> **PROVIDED DATA**:
####################
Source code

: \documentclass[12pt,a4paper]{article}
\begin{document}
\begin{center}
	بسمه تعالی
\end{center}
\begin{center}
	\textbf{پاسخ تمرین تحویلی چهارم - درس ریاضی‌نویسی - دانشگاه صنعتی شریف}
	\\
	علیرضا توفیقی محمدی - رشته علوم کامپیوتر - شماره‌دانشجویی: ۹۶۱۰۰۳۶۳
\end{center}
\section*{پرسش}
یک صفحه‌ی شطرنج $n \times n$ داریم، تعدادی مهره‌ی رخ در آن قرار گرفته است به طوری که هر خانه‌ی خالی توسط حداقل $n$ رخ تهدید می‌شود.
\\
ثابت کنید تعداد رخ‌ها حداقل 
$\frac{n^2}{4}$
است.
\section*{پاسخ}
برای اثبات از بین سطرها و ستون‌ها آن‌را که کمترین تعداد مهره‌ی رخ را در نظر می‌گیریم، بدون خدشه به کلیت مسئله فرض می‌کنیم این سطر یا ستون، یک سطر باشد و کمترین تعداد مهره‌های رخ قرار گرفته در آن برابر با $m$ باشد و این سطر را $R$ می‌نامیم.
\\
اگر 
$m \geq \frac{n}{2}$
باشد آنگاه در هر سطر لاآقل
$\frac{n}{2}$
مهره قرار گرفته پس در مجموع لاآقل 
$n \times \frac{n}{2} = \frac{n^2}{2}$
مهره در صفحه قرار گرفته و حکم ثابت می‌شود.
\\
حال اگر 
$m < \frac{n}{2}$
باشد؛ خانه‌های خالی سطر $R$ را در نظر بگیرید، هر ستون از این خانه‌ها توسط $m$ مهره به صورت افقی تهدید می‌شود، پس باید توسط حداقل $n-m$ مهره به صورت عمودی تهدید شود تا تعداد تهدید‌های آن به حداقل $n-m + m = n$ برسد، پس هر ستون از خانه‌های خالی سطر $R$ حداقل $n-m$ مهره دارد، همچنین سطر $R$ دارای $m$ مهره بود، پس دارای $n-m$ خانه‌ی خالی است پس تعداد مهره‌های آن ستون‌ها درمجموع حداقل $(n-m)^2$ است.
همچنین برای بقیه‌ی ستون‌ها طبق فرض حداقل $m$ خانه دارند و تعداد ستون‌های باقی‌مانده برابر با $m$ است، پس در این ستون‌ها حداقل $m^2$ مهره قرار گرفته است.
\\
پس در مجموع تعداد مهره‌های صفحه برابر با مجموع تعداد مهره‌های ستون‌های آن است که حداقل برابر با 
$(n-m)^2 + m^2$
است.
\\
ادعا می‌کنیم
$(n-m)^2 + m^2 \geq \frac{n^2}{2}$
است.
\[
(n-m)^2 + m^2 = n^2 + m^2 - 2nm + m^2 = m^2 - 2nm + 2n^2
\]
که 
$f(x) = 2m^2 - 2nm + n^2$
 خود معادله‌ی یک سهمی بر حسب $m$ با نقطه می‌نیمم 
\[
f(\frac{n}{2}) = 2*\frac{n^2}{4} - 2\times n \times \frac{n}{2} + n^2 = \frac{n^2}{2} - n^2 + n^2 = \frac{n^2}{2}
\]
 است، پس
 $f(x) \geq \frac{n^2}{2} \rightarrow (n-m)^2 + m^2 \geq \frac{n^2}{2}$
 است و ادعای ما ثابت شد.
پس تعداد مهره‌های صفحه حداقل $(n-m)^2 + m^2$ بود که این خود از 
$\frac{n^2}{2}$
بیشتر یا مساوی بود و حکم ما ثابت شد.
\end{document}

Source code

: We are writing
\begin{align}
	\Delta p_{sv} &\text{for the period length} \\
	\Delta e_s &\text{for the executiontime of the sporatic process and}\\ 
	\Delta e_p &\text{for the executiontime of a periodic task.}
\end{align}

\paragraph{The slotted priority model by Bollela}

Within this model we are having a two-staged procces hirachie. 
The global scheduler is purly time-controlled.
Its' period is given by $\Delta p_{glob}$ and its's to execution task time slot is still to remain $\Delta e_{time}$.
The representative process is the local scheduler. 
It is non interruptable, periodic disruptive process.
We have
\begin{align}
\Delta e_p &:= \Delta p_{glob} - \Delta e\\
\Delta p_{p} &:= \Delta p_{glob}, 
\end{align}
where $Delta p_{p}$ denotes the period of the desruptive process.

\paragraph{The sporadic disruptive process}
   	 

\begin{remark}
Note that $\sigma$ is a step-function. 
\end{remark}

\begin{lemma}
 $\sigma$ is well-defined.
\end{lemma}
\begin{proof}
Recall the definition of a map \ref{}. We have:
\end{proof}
####################
> **ASSIGNMENT**: Within the entries above, find the string "process" and return each line that holds it.

> **FINISHED EXERCISE**:
	\Delta e_s &\text{for the executiontime of the sporatic process and}\\ 
The representative process is the local scheduler. 
It is non interruptable, periodic disruptive process.
where $Delta p_{p}$ denotes the period of the desruptive process.
\paragraph{The sporadic disruptive process}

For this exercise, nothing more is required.